_INSTRUCTIONS FOR THE TASK_.
Retype the lines below exactly, but only those from the line that has "eof = fclear) \land s5bad' = s5bad)) \\" through the line that has "The lectures, tutorials and labs of the same course should". Omit every picture.

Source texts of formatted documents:
BEGIN

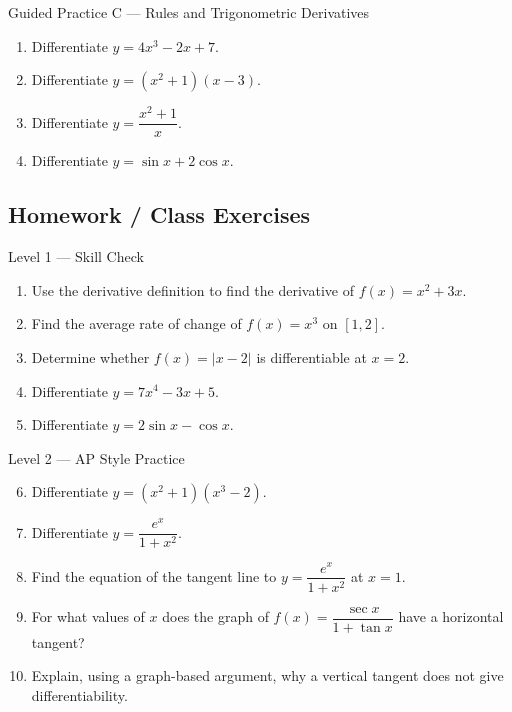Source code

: \documentclass[11pt]{article}
\begin{document}
\begin{practicebox}{Guided Practice C --- Rules and Trigonometric Derivatives}
\begin{enumerate}
    \item Differentiate $y=4x^3-2x+7$.
    \item Differentiate $y=(x^2+1)(x-3)$.
    \item Differentiate $y=\dfrac{x^2+1}{x}$.
    \item Differentiate $y=\sin x+2\cos x$.
\end{enumerate}
\end{practicebox}

\newpage
\subsection{Homework / Class Exercises}

\begin{practicebox}{Level 1 --- Skill Check}
\begin{enumerate}
    \item Use the derivative definition to find the derivative of $f(x)=x^2+3x$.
    \item Find the average rate of change of $f(x)=x^3$ on $[1,2]$.
    \item Determine whether $f(x)=|x-2|$ is differentiable at $x=2$.
    \item Differentiate $y=7x^4-3x+5$.
    \item Differentiate $y=2\sin x-\cos x$.
\end{enumerate}
\end{practicebox}

\begin{practicebox}{Level 2 --- AP Style Practice}
\begin{enumerate}
    \setcounter{enumi}{5}
    \item Differentiate $y=(x^2+1)(x^3-2)$.
    \item Differentiate $y=\dfrac{e^x}{1+x^2}$.
    \item Find the equation of the tangent line to $y=\dfrac{e^x}{1+x^2}$ at $x=1$.
    \item For what values of $x$ does the graph of $f(x)=\dfrac{\sec x}{1+\tan x}$ have a horizontal tangent?
    \item Explain, using a graph-based argument, why a vertical tangent does not give differentiability.
\end{enumerate}
\end{practicebox}
\end{document}
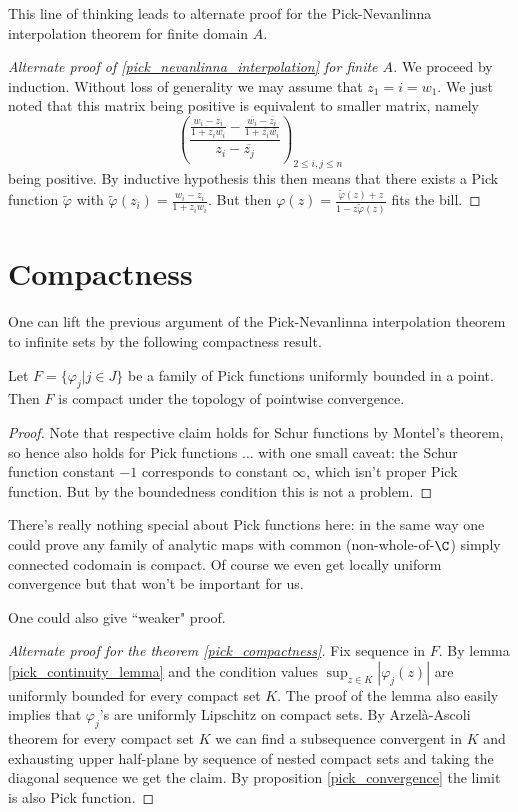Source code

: This line of thinking leads to alternate proof for the Pick-Nevanlinna interpolation theorem for finite domain $A$.

\begin{proof}[Alternate proof of \ref{pick_nevanlinna_interpolation} for finite $A$]
	We proceed by induction. Without loss of generality we may assume that $z_{1} = i = w_{1}$. We just noted that this matrix being positive is equivalent to smaller matrix, namely
	\[
		\left(\frac{\frac{w_{i} - z_{i}}{1 + z_{i} w_{i}} - \frac{\overline{w_{i}} - \overline{z_{i}}}{1 + \overline{z_{i}} \overline{w_{i}}}}{z_{i} - \overline{z_{j}}}\right)_{2 \leq i, j \leq n}
	\]
	being positive. By inductive hypothesis this then means that there exists a Pick function $\tilde{\varphi}$ with $\tilde{\varphi}(z_{i}) = \frac{w_{i} - z_{i}}{1 + z_{i} w_{i}}$. But then $\varphi(z) = \frac{\tilde{\varphi}(z) + z}{1 - z \tilde{\varphi}(z)}$ fits the bill.
\end{proof}

\section{Compactness}

One can lift the previous argument of the Pick-Nevanlinna interpolation theorem to infinite sets by the following compactness result.

\begin{lause}\label{pick_compactness}
	Let $F = \{\varphi_{j} | j \in J \}$ be a family of Pick functions uniformly bounded in a point. Then $F$ is compact under the topology of pointwise convergence.
\end{lause}
\begin{proof}
	Note that respective claim holds for Schur functions by Montel's theorem, so hence also holds for Pick functions $\ldots$ with one small caveat: the Schur function constant $-1$ corresponds to constant $\infty$, which isn't proper Pick function. But by the boundedness condition this is not a problem.
\end{proof}

There's really nothing special about Pick functions here: in the same way one could prove any family of analytic maps with common (non-whole-of-$\C$) simply connected codomain is compact. Of course we even get locally uniform convergence but that won't be important for us.

One could also give ``weaker" proof.

\begin{proof}[Alternate proof for the theorem \ref{pick_compactness}]
	Fix sequence in $F$. By lemma \ref{pick_continuity_lemma} and the condition values $\sup_{z \in K}|\varphi_{j}(z)|$ are uniformly bounded for every compact set $K$. The proof of the lemma also easily implies that $\varphi_{j}$'s are uniformly Lipschitz on compact sets. By Arzel\`{a}-Ascoli theorem for every compact set $K$ we can find a subsequence convergent in $K$ and exhausting upper half-plane by sequence of nested compact sets and taking the diagonal sequence we get the claim. By proposition \ref{pick_convergence} the limit is also Pick function.
\end{proof}

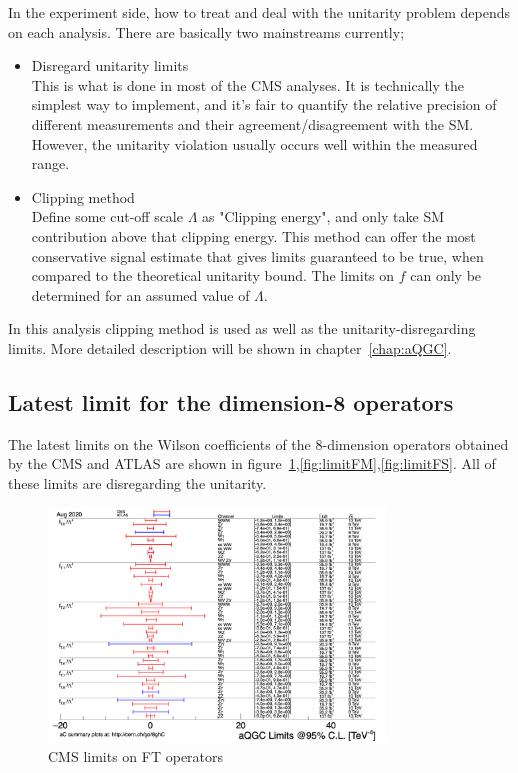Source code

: In the experiment side, how to treat and deal with the unitarity problem depends on each analysis. 
There are basically two mainstreams currently;
\begin{itemize}
    \item Disregard unitarity limits \\
    This is what is done in most of the CMS analyses. It is technically the simplest way to implement, and it's fair to quantify the relative precision of different measurements and their agreement/disagreement with the SM. However, the unitarity violation usually occurs well within the measured range.
    \item Clipping method \\
    Define some cut-off scale $\Lambda$ as "Clipping energy", and only take SM contribution above that clipping energy. This method can offer the most conservative signal estimate that gives limits guaranteed to be true, when compared to the theoretical unitarity bound. 
    The limits on $f$ can only be determined for an assumed value of $\Lambda$.
\end{itemize}
In this analysis clipping method is used as well as the unitarity-disregarding limits. 
More detailed description will be shown in chapter~\ref{chap:aQGC}.

\subsection{Latest limit for the dimension-8 operators}
The latest limits on the Wilson coefficients of the 8-dimension operators obtained by the CMS and ATLAS are shown in figure~\ref{fig:limitFT},\ref{fig:limitFM},\ref{fig:limitFS}. All of these limits are disregarding the unitarity.
\begin{figure}[tbp]
\begin{center}
 \includegraphics[width=0.80\textwidth,keepaspectratio]{figures/aQGC/aQGC_ft.png}
\caption{CMS limits on FT operators}
\label{fig:limitFT}
\end{center}
\end{figure}

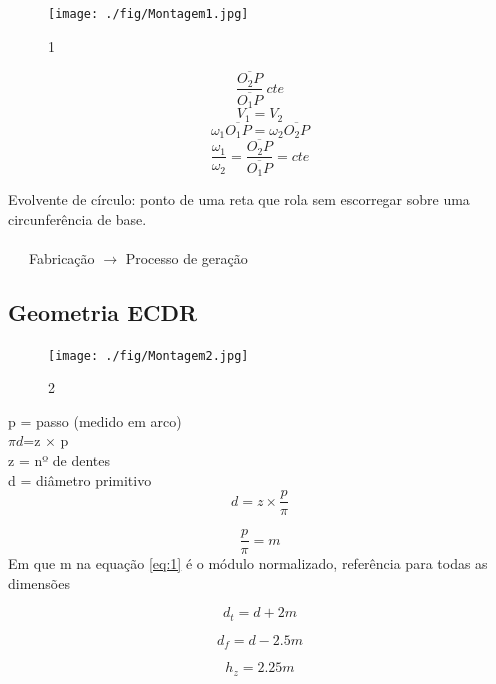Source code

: \documentclass[a4paper, 12pt]{article}
\begin{document}
\begin{figure}[h]
\begin{center}
\texttt{[image: ./fig/Montagem1.jpg]}
\caption{\label{fig:1}1} 
\end{center}
\end{figure}

\[\frac{\overline{O_{2}P}}{\overline{O_{1}P}} \ cte\]
\[V_{1}=V_{2}\]
\[\omega _{1}\overline{O_{1}P} = \omega _{2}\overline{O_{2}P}\]
\[\frac{\omega _{1}}{\omega _{2}} = \frac{\overline{O_{2}P}}{\overline{O_{1}P}} = cte \]

Evolvente de círculo: ponto de uma reta que rola sem escorregar sobre uma circunferência de base.
\\
\\
\ \ \ Fabricação $\rightarrow$ Processo de geração
\\

\subsection{Geometria ECDR}

\begin{figure}[h]
\begin{center}
\texttt{[image: ./fig/Montagem2.jpg]}
\caption{\label{fig:2}2} 
\end{center}
\end{figure}

p = passo (medido em arco) \\
$\pi d$=z $\times$ p \\
z = nº de dentes \\
d = diâmetro primitivo \\

\[d = z \times \frac{p}{\pi} \]

\begin{equation}
\frac{p}{\pi} = m
\label{eq:1}
\end{equation}
Em que m na equação \ref{eq:1} é o módulo normalizado, referência para todas as dimensões

\begin{equation}
d_{t} = d + 2m
\label{eq:2}
\end{equation}

\begin{equation}
d_{f} = d - 2.5m
\label{eq:3}
\end{equation}

\begin{equation}
h_{z} = 2.25m
\label{eq:4}
\end{equation}
\end{document}
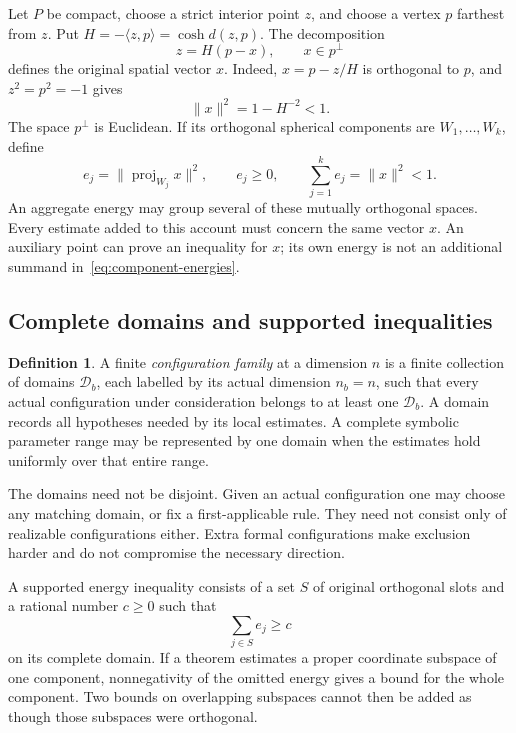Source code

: \documentclass[11pt]{article}
\theoremstyle{definition}
\newtheorem{definition}[theorem]{Definition}
\theoremstyle{remark}
\numberwithin{equation}{section}
\newcommand{\ip}[2]{\langle #1,#2\rangle}
\newcommand{\norm}[1]{\lVert #1\rVert}
\begin{document}
Let $P$ be compact, choose a strict interior point $z$, and choose a
vertex $p$ farthest from $z$. Put $H=-\ip{z}{p}=\cosh d(z,p)$.
The decomposition
\begin{equation}\label{eq:original-vector}
                   z=H(p-x),\qquad x\in p^\perp
\end{equation}
defines the original spatial vector $x$. Indeed,
$x=p-z/H$ is orthogonal to $p$, and $z^2=p^2=-1$ gives
\begin{equation}\label{eq:original-budget}
                         \norm{x}^2=1-H^{-2}<1.
\end{equation}
The space $p^\perp$ is Euclidean. If its orthogonal spherical
components are $W_1,\ldots,W_k$, define
\begin{equation}\label{eq:component-energies}
 e_j=\norm{\operatorname{proj}_{W_j}x}^2,\qquad
 e_j\ge0,\qquad \sum_{j=1}^ke_j=\norm{x}^2<1.
\end{equation}
An aggregate energy may group several of these mutually orthogonal
spaces. Every estimate added to this account must concern the same
vector $x$. An auxiliary point can prove an inequality for $x$;
its own energy is not an additional summand in~\eqref{eq:component-energies}.

\subsection{Complete domains and supported inequalities}

\begin{definition}\label{def:configuration-family}
A finite \emph{configuration family} at a dimension $n$ is a finite
collection of domains $\mathcal D_b$, each labelled by its actual
dimension $n_b=n$, such that every actual configuration under
consideration belongs to at least one $\mathcal D_b$. A domain records
all hypotheses needed by its local estimates. A complete symbolic
parameter range may be represented by one domain when the estimates
hold uniformly over that entire range.
\end{definition}

The domains need not be disjoint. Given an actual configuration one
may choose any matching domain, or fix a first-applicable rule. They
need not consist only of realizable configurations either. Extra
formal configurations make exclusion harder and do not compromise
the necessary direction.

A supported energy inequality consists of a set $S$ of original
orthogonal slots and a rational number $c\ge0$ such that
\begin{equation}\label{eq:supported-row}
                            \sum_{j\in S}e_j\ge c
\end{equation}
on its complete domain. If a theorem estimates a proper coordinate
subspace of one component, nonnegativity of the omitted energy gives
a bound for the whole component. Two bounds on overlapping subspaces
cannot then be added as though those subspaces were orthogonal.
\end{document}
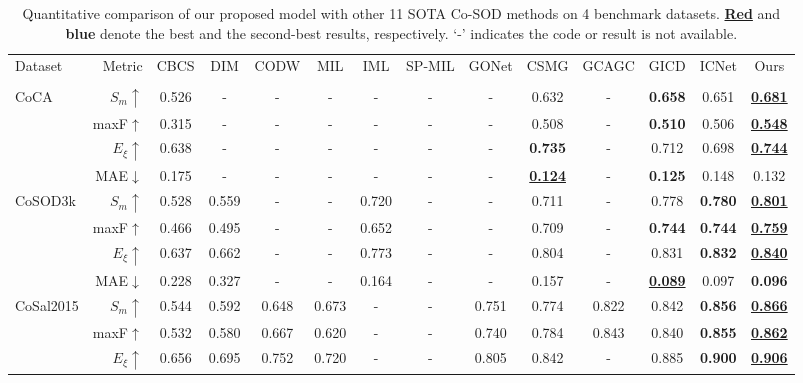 \documentclass[10pt,twocolumn,letterpaper]{article}
\def\blu#1{\textbf{\color{blue} #1}} %
\def\red#1{\textbf{\color{red}\underline{#1}}} %
\begin{document}
\begin{table*}[t]
  \centering
  \footnotesize
  \renewcommand{\arraystretch}{1.0}
  \renewcommand{\tabcolsep}{2.2mm}
 \caption{Quantitative comparison of our proposed model with other 11 SOTA Co-SOD methods on 4 benchmark datasets. \red{Red} and \blu{blue} denote the best and the second-best results, respectively. `-' indicates the code or result is not available.}
  \begin{tabular}{lr|ccccccccccc|c}
  \hline

    Dataset
    & Metric
    & CBCS  & DIM & CODW & MIL & IML  & SP-MIL & GONet & CSMG & GCAGC & GICD & ICNet & Ours \\
    &
    & \cite{fu2013cluster} &\cite{zhang2015cosaliency} & \cite{zhang2015co}   & \cite{zhang2015self} & \cite{ren2020co}& \cite{zhang2016co} & \cite{hsu2018unsupervised} & \cite{zhang2019co} & \cite{zhang2020adaptive} &\cite{zhang2020gicd} &\cite{jin2020icnet} &\\ \hline
  \multirow{4}{*}{CoCA}
    & $S_m\uparrow$    &0.526 &- &- &-	&-	&-	&-	&0.632	&-	&\blu{0.658}	&0.651	&\red{0.681}\\
    & maxF$\uparrow$  &0.315 &-	&-	&-	&-	&-	&-	&0.508	&-	&\blu{0.510}	&0.506	&\red{0.548}\\
    & $E_\xi\uparrow$  &0.638	&-	&-	&-	&-	&-	&-	&\blu{0.735}	&-	&0.712	&0.698	&\red{0.744}\\
  \cite{zhang2020gicd}& MAE$\downarrow$ &0.175	&-	&-	&-	&-	&-	&-	&\red{0.124}	&-	&\blu{0.125}	&0.148	&0.132\\
     \hline
  \multirow{4}{*}{CoSOD3k}
    & $S_m\uparrow$  &0.528	&0.559	&-	&-	&0.720	&-	&-	&0.711	&-	&0.778	&\blu{0.780}	&\red{0.801} \\
    & maxF$\uparrow$  &0.466 &0.495	&-	&-	&0.652	&-	&-	&0.709	&-	&\blu{0.744}	&\blu{0.744}	&\red{0.759}\\
    & $E_\xi\uparrow$ &0.637 &0.662	&-	&-	&0.773	&-	&-	&0.804	&-	&0.831	&\blu{0.832}	&\red{0.840}\\
  \cite{fan2020taking}& MAE$\downarrow$ &0.228 &0.327 &- &-	&0.164	&-	&-	&0.157	&-	&\red{0.089}	&0.097	&\blu{0.096}\\
     \hline
  \multirow{4}{*}{CoSal2015}
    & $S_m\uparrow$   &0.544 &0.592	&0.648 &0.673	&-	&-	&0.751	&0.774	&0.822	&0.842	&\blu{0.856} &\red{0.866} \\
    & maxF$\uparrow$  &0.532 &0.580	&0.667 &0.620	&-	&-	&0.740	&0.784	&0.843	&0.840	&\blu{0.855} &\red{0.862}\\
    & $E_\xi\uparrow$ &0.656 &0.695	&0.752 &0.720	&-	&-	&0.805	&0.842	&-	&0.885	&\blu{0.900} &\red{0.906} \\

\end{tabular}
\end{table*}
\end{document}
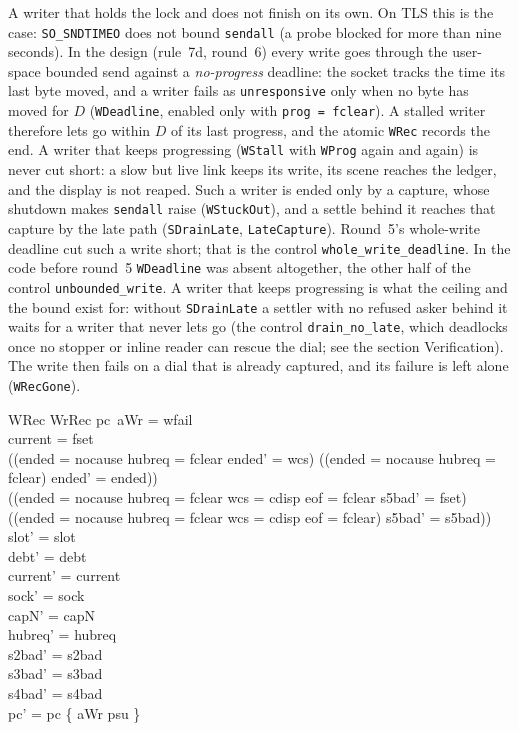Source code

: \documentclass[a4paper,10pt,fleqn]{article}
\begin{document}
A writer that holds the lock and does not finish on its own.  On TLS this is
the case: \texttt{SO\_SNDTIMEO} does not bound \texttt{sendall} (a probe blocked
for more than nine seconds).  In the design (rule~7d, round~6) every write goes
through the user-space bounded send against a \emph{no-progress} deadline: the
socket tracks the time its last byte moved, and a writer fails as
\texttt{unresponsive} only when no byte has moved for $D$ (\texttt{WDeadline},
enabled only with \texttt{prog = fclear}).  A stalled writer therefore lets go
within $D$ of its last progress, and the atomic \texttt{WRec} records the end.
A writer that keeps progressing (\texttt{WStall} with \texttt{WProg} again and
again) is never cut short: a slow but live link keeps its write, its scene
reaches the ledger, and the display is not reaped.  Such a writer is ended only
by a capture, whose shutdown makes \texttt{sendall} raise (\texttt{WStuckOut}),
and a settle behind it reaches that capture by the late path
(\texttt{SDrainLate}, \texttt{LateCapture}).  Round~5's whole-write deadline
cut such a write short; that is the control \texttt{whole\_write\_deadline}.  In
the code before round~5 \texttt{WDeadline} was absent altogether, the other half
of the control \texttt{unbounded\_write}.  A writer that keeps progressing is
what the ceiling and the bound exist for: without \texttt{SDrainLate} a settler with no refused asker behind it
waits for a writer that never lets go (the control \texttt{drain\_no\_late},
which deadlocks once no stopper or inline reader can rescue the dial; see the
section Verification).
The write then fails on a dial that is already captured, and its failure is
left alone (\texttt{WRecGone}).

\begin{schema}{WRec}
  WrRec
\where
  pc~aWr = wfail \\
  current = fset \\
  ((ended = nocause \land hubreq = fclear \land ended' = wcs) \lor
    (\lnot (ended = nocause \land hubreq = fclear) \land ended' = ended)) \\
  ((ended = nocause \land hubreq = fclear \land wcs = cdisp \land eof = fclear \land
      s5bad' = fset) \lor
    (\lnot (ended = nocause \land hubreq = fclear \land wcs = cdisp \land
      eof = fclear) \land s5bad' = s5bad)) \\
  slot' = slot \\
  debt' = debt \\
  current' = current \\
  sock' = sock \\
  capN' = capN \\
  hubreq' = hubreq \\
  s2bad' = s2bad \\
  s3bad' = s3bad \\
  s4bad' = s4bad \\
  pc' = pc \oplus \{ aWr \mapsto psu \}
\end{schema}
\end{document}
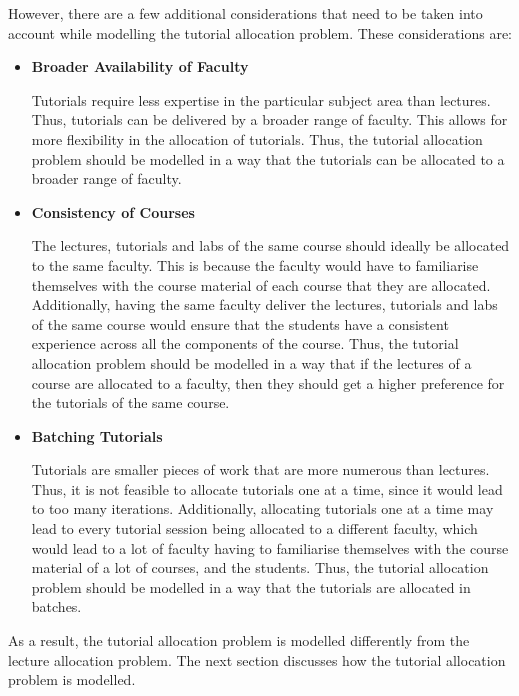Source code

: However, there are a few additional considerations that need to be taken into account while modelling the tutorial allocation problem. These considerations are:

\begin{itemize}
  \item \textbf{Broader Availability of Faculty}

        Tutorials require less expertise in the particular subject area than lectures. Thus, tutorials can be delivered by a broader range of faculty. This allows for more flexibility in the allocation of tutorials. Thus, the tutorial allocation problem should be modelled in a way that the tutorials can be allocated to a broader range of faculty.

  \item \textbf{Consistency of Courses}

        The lectures, tutorials and labs of the same course should ideally be allocated to the same faculty. This is because the faculty would have to familiarise themselves with the course material of each course that they are allocated. Additionally, having the same faculty deliver the lectures, tutorials and labs of the same course would ensure that the students have a consistent experience across all the components of the course. Thus, the tutorial allocation problem should be modelled in a way that if the lectures of a course are allocated to a faculty, then they should get a higher preference for the tutorials of the same course.

  \item \textbf{Batching Tutorials}

        Tutorials are smaller pieces of work that are more numerous than lectures. Thus, it is not feasible to allocate tutorials one at a time, since it would lead to too many iterations. Additionally, allocating tutorials one at a time may lead to every tutorial session being allocated to a different faculty, which would lead to a lot of faculty having to familiarise themselves with the course material of a lot of courses, and the students. Thus, the tutorial allocation problem should be modelled in a way that the tutorials are allocated in batches.

\end{itemize}

As a result, the tutorial allocation problem is modelled differently from the lecture allocation problem. The next section discusses how the tutorial allocation problem is modelled.

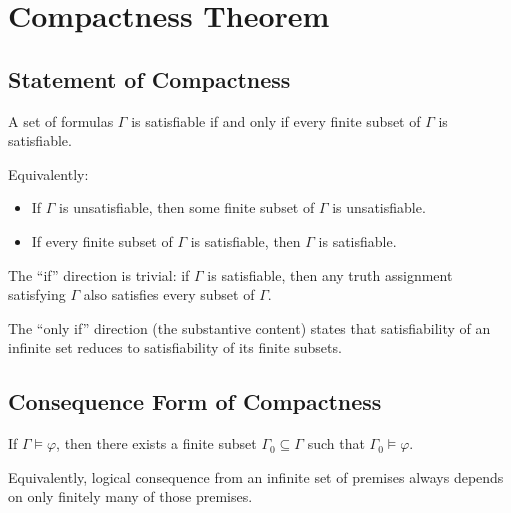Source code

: 
\section{Compactness Theorem}

\subsection{Statement of Compactness}

\begin{theorem}
A set of formulas $\Gamma$ is satisfiable if and only if every finite subset of
$\Gamma$ is satisfiable.

Equivalently:
\begin{itemize}
  \item If $\Gamma$ is unsatisfiable, then some finite subset of $\Gamma$ is
        unsatisfiable.
  \item If every finite subset of $\Gamma$ is satisfiable, then $\Gamma$ is
        satisfiable.
\end{itemize}
\end{theorem}

\begin{remark}
The ``if'' direction is trivial: if $\Gamma$ is satisfiable, then any truth
assignment satisfying $\Gamma$ also satisfies every subset of $\Gamma$.

The ``only if'' direction (the substantive content) states that satisfiability
of an infinite set reduces to satisfiability of its finite subsets.
\end{remark}

\subsection{Consequence Form of Compactness}

\begin{corollary}
If $\Gamma \models \varphi$, then there exists a finite subset
$\Gamma_0 \subseteq \Gamma$ such that $\Gamma_0 \models \varphi$.

Equivalently, logical consequence from an infinite set of premises always
depends on only finitely many of those premises.
\end{corollary}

END

_OUTPUT OF THE TASK_.
      eof = fclear) \land s5bad' = s5bad)) \\
  slot' = slot \\
  debt' = debt \\
  current' = current \\
  sock' = sock \\
  capN' = capN \\
  hubreq' = hubreq \\
  s2bad' = s2bad \\
  s3bad' = s3bad \\
  s4bad' = s4bad \\
  pc' = pc \oplus \{ aWr \mapsto psu \}
\end{schema}
\end{document}
Source code

: However, there are a few additional considerations that need to be taken into account while modelling the tutorial allocation problem. These considerations are:

\begin{itemize}
  \item \textbf{Broader Availability of Faculty}

        Tutorials require less expertise in the particular subject area than lectures. Thus, tutorials can be delivered by a broader range of faculty. This allows for more flexibility in the allocation of tutorials. Thus, the tutorial allocation problem should be modelled in a way that the tutorials can be allocated to a broader range of faculty.

  \item \textbf{Consistency of Courses}

        The lectures, tutorials and labs of the same course should ideally be allocated to the same faculty. This is because the faculty would have to familiarise themselves with the course material of each course that they are allocated. Additionally, having the same faculty deliver the lectures, tutorials and labs of the same course would ensure that the students have a consistent experience across all the components of the course. Thus, the tutorial allocation problem should be modelled in a way that if the lectures of a course are allocated to a faculty, then they should get a higher preference for the tutorials of the same course.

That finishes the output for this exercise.